『舞踏会の手帖』の日々:その(5)
前にシネマテークのもぎりとして働いていたロドルフ君のことを書いたが、彼を紹介してくれたのがMさんだった。彼女は私にある意味で最も影響を与えたフランス人だが、この20年ほど会っていなかった。お互いの生活が違ったからだろうか。
今回こそは会おうと思っていたが、まず連絡先さえわからない。共通の友人のYさんから連絡先を聞いて連絡したが、最初は返事がなかった。

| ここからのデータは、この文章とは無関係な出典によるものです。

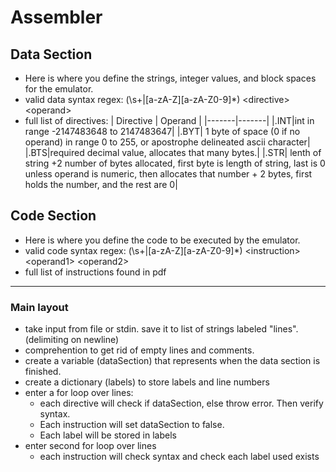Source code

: # Assembler

## Data Section

- Here is where you define the strings, integer values, and block spaces for the emulator.
- valid data syntax regex: (\s+|[a-zA-Z][a-zA-Z0-9]*) \<directive> \<operand>
- full list of directives: 
  | Directive | Operand |
   |-------|-------|
   |.INT|int in range -2147483648 to 2147483647|
   |.BYT| 1 byte of space (0 if no operand) in range 0 to 255, or apostrophe delineated ascii character|
   |.BTS|required decimal value, allocates that many bytes.|
   |.STR| lenth of string +2 number of bytes allocated, first byte is length of string, last is 0 unless operand is numeric, then allocates that number + 2 bytes, first holds the number, and the rest are 0|

## Code Section

- Here is where you define the code to be executed by the emulator.
- valid code syntax regex: (\s+|[a-zA-Z][a-zA-Z0-9]*) \<instruction> \<operand1> \<operand2>
- full list of instructions found in pdf

---------------------------


### Main layout
 
- take input from file or stdin. save it to list of strings labeled "lines". (delimiting on newline)
- comprehention to get rid of empty lines and comments.
- create a variable (dataSection) that represents when the data section is finished.
- create a dictionary (labels) to store labels and line numbers
- enter a for loop over lines:
  - each directive will check if dataSection, else throw error. Then verify syntax.
  - Each instruction will set dataSection to false.
  - Each label will be stored in labels
- enter second for loop over lines
  - each instruction will check syntax and check each label used exists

ようやく会うことになったが、日程が合わない。するとある日曜の午前中に急にメールが来て、その夕方に会うことになった。オデオン近くのサロン・ド・テを指定してきたが、入口で会うとお互いにすぐにわかった。
それから、ぽつりぽつりと話す。私が政府系機関を辞めて新聞社に移り、さらに大学で教えていること。彼女が結婚して娘が3人いること。娘たちの成長ぶり。そしてわれわれが出会った時のこと、彼女が日本にやってきた時のこと、私が初めて就職した時のこと。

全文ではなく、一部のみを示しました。